Please return the full listing word for word, leaving out any pictures.
*** Opening Excerpted records ***
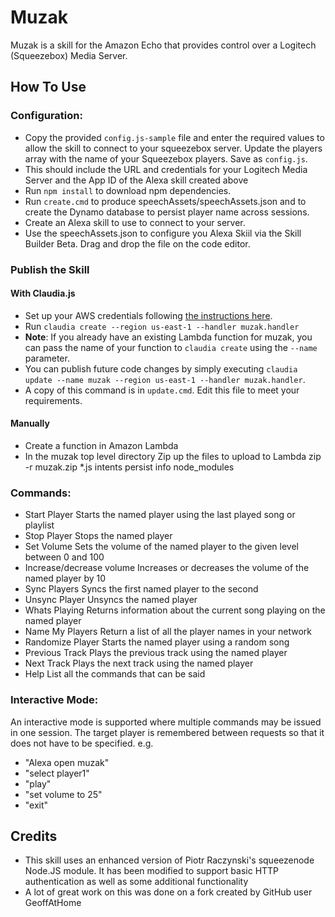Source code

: Muzak
=====

Muzak is a skill for the Amazon Echo that provides control over a Logitech (Squeezebox) Media Server.

How To Use
----------

### Configuration:

* Copy the provided `config.js-sample` file and enter the required values to allow the skill to connect to your squeezebox server. Update the players array with the name of your Squeezebox players. Save as `config.js`.
* This should include the URL and credentials for your Logitech Media Server and the App ID of the Alexa skill created above
* Run `npm install` to download npm dependencies.
* Run `create.cmd` to produce speechAssets/speechAssets.json and to create the Dynamo database to persist player name across sessions.
* Create an Alexa skill to use to connect to your server.
* Use the speechAssets.json to configure you Alexa Skiil via the Skill Builder Beta. Drag and drop the file on the code editor.


### Publish the Skill

#### With Claudia.js
* Set up your AWS credentials following [the instructions here](https://claudiajs.com/tutorials/installing.html#configuring-access-credentials).
* Run `claudia create --region us-east-1 --handler muzak.handler`
* **Note**: If you already have an existing Lambda function for muzak, you can pass the name of your function to `claudia create` using the `--name` parameter.
* You can publish future code changes by simply executing `claudia update --name muzak --region us-east-1 --handler muzak.handler`.
* A copy of this command is in `update.cmd`. Edit this file to meet your requirements.

#### Manually
* Create a function in Amazon Lambda
* In the muzak top level directory Zip up the files to upload to Lambda
  zip -r muzak.zip *.js intents persist info node_modules

### Commands:

* Start Player
  Starts the named player using the last played song or playlist
* Stop Player
  Stops the named player
* Set Volume
  Sets the volume of the named player to the given level between 0 and 100
* Increase/decrease volume
  Increases or decreases the volume of the named player by 10
* Sync Players
  Syncs the first named player to the second
* Unsync Player
  Unsyncs the named player
* Whats Playing
  Returns information about the current song playing on the named player
* Name My Players
  Return a list of all the player names in your network
* Randomize Player
  Starts the named player using a random song
* Previous Track
  Plays the previous track using the named player
* Next Track
  Plays the next track using the named player
* Help
  List all the commands that can be said

### Interactive Mode:

An interactive mode is supported where multiple commands may be issued in one session. The target player is remembered between requests so that it does not have to be specified. e.g.

* "Alexa open muzak"
* "select player1"
* "play"
* "set volume to 25"
* "exit"


Credits
-------
* This skill uses an enhanced version of Piotr Raczynski's squeezenode Node.JS module. It has been modified to support basic HTTP authentication as well as some additional functionality
* A lot of great work on this was done on a fork created by GitHub user GeoffAtHome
*** Closing Excerpted records ***
Answer for this exercise.
Source code

: Muzak
=====

Muzak is a skill for the Amazon Echo that provides control over a Logitech (Squeezebox) Media Server.

How To Use
----------

### Configuration:

* Copy the provided `config.js-sample` file and enter the required values to allow the skill to connect to your squeezebox server. Update the players array with the name of your Squeezebox players. Save as `config.js`.
* This should include the URL and credentials for your Logitech Media Server and the App ID of the Alexa skill created above
* Run `npm install` to download npm dependencies.
* Run `create.cmd` to produce speechAssets/speechAssets.json and to create the Dynamo database to persist player name across sessions.
* Create an Alexa skill to use to connect to your server.
* Use the speechAssets.json to configure you Alexa Skiil via the Skill Builder Beta. Drag and drop the file on the code editor.


### Publish the Skill

#### With Claudia.js
* Set up your AWS credentials following [the instructions here](https://claudiajs.com/tutorials/installing.html#configuring-access-credentials).
* Run `claudia create --region us-east-1 --handler muzak.handler`
* **Note**: If you already have an existing Lambda function for muzak, you can pass the name of your function to `claudia create` using the `--name` parameter.
* You can publish future code changes by simply executing `claudia update --name muzak --region us-east-1 --handler muzak.handler`.
* A copy of this command is in `update.cmd`. Edit this file to meet your requirements.

#### Manually
* Create a function in Amazon Lambda
* In the muzak top level directory Zip up the files to upload to Lambda
  zip -r muzak.zip *.js intents persist info node_modules

### Commands:

* Start Player
  Starts the named player using the last played song or playlist
* Stop Player
  Stops the named player
* Set Volume
  Sets the volume of the named player to the given level between 0 and 100
* Increase/decrease volume
  Increases or decreases the volume of the named player by 10
* Sync Players
  Syncs the first named player to the second
* Unsync Player
  Unsyncs the named player
* Whats Playing
  Returns information about the current song playing on the named player
* Name My Players
  Return a list of all the player names in your network
* Randomize Player
  Starts the named player using a random song
* Previous Track
  Plays the previous track using the named player
* Next Track
  Plays the next track using the named player
* Help
  List all the commands that can be said

### Interactive Mode:

An interactive mode is supported where multiple commands may be issued in one session. The target player is remembered between requests so that it does not have to be specified. e.g.

* "Alexa open muzak"
* "select player1"
* "play"
* "set volume to 25"
* "exit"


Credits
-------
* This skill uses an enhanced version of Piotr Raczynski's squeezenode Node.JS module. It has been modified to support basic HTTP authentication as well as some additional functionality
* A lot of great work on this was done on a fork created by GitHub user GeoffAtHome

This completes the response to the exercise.